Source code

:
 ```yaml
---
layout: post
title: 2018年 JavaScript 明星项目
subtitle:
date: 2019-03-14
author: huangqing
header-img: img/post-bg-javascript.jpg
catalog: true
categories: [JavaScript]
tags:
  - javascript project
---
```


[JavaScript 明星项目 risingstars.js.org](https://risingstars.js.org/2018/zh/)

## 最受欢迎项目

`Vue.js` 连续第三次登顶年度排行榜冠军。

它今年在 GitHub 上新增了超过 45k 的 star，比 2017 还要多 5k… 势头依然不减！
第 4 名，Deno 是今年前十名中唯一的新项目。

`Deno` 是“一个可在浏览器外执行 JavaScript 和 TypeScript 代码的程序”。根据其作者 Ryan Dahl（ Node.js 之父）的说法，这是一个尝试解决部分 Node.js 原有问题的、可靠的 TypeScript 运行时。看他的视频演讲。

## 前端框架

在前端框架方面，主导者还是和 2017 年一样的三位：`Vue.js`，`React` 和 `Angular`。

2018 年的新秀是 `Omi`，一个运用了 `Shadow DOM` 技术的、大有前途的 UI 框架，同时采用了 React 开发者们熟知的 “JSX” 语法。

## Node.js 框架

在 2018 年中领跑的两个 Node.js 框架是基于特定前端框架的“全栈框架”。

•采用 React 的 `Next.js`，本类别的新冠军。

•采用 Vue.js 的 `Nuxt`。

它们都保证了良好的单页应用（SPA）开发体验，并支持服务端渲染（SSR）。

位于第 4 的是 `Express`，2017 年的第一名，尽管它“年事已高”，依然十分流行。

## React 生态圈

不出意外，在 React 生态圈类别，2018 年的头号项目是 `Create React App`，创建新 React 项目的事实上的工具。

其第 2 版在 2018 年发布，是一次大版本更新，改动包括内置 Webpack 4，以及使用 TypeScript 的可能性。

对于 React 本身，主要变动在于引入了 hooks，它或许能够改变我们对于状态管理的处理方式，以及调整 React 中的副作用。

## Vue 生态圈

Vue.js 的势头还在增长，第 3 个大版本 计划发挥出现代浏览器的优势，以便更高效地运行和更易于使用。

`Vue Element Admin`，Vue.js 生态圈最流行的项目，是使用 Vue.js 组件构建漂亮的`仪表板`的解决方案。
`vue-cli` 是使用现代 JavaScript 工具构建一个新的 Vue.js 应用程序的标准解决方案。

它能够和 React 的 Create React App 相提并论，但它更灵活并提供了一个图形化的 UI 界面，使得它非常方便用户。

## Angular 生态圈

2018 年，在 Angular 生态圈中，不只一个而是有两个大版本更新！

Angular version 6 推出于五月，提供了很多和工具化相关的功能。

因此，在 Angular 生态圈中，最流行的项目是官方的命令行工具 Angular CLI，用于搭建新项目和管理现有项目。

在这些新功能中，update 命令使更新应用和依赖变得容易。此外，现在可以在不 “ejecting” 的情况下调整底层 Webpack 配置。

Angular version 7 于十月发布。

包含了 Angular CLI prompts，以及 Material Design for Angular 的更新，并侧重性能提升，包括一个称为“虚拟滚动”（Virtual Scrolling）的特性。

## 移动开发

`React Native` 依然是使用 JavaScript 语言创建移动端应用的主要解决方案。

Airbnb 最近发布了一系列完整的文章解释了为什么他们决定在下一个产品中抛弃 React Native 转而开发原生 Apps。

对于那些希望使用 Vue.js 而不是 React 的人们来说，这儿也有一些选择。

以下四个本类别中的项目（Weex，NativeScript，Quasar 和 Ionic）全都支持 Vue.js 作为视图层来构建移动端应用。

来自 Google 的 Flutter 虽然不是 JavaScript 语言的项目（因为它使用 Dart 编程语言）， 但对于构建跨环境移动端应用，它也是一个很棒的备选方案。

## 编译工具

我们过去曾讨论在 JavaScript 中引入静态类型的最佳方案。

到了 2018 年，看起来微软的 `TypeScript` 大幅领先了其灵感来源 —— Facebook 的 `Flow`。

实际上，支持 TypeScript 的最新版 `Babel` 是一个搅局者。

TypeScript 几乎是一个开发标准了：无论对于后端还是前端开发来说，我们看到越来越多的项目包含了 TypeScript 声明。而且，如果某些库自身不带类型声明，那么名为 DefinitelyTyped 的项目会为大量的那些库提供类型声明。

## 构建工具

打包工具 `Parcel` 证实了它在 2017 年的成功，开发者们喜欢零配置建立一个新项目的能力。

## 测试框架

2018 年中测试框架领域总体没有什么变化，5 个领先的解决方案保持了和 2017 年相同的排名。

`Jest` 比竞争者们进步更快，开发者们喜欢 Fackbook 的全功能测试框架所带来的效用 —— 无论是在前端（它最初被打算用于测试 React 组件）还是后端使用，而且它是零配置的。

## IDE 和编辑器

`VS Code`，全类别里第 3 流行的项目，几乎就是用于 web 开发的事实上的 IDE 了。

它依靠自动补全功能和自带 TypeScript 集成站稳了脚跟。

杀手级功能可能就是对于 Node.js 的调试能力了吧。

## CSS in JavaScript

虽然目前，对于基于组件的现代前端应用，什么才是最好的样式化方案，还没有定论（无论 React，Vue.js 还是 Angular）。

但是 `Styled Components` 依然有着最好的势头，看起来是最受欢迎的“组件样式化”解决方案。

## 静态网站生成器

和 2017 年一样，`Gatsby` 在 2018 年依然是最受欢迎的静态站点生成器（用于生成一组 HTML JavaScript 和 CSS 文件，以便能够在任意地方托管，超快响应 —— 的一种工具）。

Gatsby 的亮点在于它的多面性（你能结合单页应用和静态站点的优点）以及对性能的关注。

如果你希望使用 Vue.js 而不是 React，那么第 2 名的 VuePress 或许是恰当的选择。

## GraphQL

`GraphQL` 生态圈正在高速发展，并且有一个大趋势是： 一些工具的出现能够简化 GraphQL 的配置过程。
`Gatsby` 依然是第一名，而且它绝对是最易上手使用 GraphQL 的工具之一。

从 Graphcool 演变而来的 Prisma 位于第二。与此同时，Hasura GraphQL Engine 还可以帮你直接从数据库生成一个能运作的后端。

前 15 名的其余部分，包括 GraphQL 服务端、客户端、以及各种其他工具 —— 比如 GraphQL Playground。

Your instructions: Your reply should be the lines from the one that contains "开发的事实上的 IDE 了。" through the end of the listing above, repeated exactly.

Result of the exercise:
`VS Code`，全类别里第 3 流行的项目，几乎就是用于 web 开发的事实上的 IDE 了。

它依靠自动补全功能和自带 TypeScript 集成站稳了脚跟。

杀手级功能可能就是对于 Node.js 的调试能力了吧。

## CSS in JavaScript

虽然目前，对于基于组件的现代前端应用，什么才是最好的样式化方案，还没有定论（无论 React，Vue.js 还是 Angular）。

但是 `Styled Components` 依然有着最好的势头，看起来是最受欢迎的“组件样式化”解决方案。

## 静态网站生成器

和 2017 年一样，`Gatsby` 在 2018 年依然是最受欢迎的静态站点生成器（用于生成一组 HTML JavaScript 和 CSS 文件，以便能够在任意地方托管，超快响应 —— 的一种工具）。

Gatsby 的亮点在于它的多面性（你能结合单页应用和静态站点的优点）以及对性能的关注。

如果你希望使用 Vue.js 而不是 React，那么第 2 名的 VuePress 或许是恰当的选择。

## GraphQL

`GraphQL` 生态圈正在高速发展，并且有一个大趋势是： 一些工具的出现能够简化 GraphQL 的配置过程。
`Gatsby` 依然是第一名，而且它绝对是最易上手使用 GraphQL 的工具之一。

从 Graphcool 演变而来的 Prisma 位于第二。与此同时，Hasura GraphQL Engine 还可以帮你直接从数据库生成一个能运作的后端。

前 15 名的其余部分，包括 GraphQL 服务端、客户端、以及各种其他工具 —— 比如 GraphQL Playground。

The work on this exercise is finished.